◆ **THE TASK**: Where "break" appears in a line of the entries below, that line should be copied.

-------- DATA FOR ANALYSIS

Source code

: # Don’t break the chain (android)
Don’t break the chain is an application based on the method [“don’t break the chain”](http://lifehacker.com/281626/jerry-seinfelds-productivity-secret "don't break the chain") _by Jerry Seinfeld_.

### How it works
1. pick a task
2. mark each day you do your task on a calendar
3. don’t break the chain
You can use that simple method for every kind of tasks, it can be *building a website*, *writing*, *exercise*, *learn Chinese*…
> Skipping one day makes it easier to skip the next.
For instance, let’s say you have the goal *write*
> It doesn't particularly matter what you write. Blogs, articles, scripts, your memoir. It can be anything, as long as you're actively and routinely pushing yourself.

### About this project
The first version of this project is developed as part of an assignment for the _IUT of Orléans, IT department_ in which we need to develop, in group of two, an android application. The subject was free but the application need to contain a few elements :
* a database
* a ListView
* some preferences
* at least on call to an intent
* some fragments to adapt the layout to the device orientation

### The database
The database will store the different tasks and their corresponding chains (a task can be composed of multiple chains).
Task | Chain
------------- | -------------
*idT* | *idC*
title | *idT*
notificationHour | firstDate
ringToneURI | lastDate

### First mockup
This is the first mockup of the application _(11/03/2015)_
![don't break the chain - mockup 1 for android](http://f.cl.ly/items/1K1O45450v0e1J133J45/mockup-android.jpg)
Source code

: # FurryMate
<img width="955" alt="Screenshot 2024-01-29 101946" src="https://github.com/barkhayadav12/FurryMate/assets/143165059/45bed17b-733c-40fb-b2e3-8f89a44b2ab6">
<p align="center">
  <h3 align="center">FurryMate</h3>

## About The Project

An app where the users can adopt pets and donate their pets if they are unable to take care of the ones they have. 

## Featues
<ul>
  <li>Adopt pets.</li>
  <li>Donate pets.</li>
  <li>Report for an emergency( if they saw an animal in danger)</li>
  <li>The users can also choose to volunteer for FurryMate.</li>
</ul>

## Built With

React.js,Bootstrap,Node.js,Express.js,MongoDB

----------------

◆ **FINISHED EXERCISE**:
: # Don’t break the chain (android)
Don’t break the chain is an application based on the method [“don’t break the chain”](http://lifehacker.com/281626/jerry-seinfelds-productivity-secret "don't break the chain") _by Jerry Seinfeld_.
3. don’t break the chain
![don't break the chain - mockup 1 for android](http://f.cl.ly/items/1K1O45450v0e1J133J45/mockup-android.jpg)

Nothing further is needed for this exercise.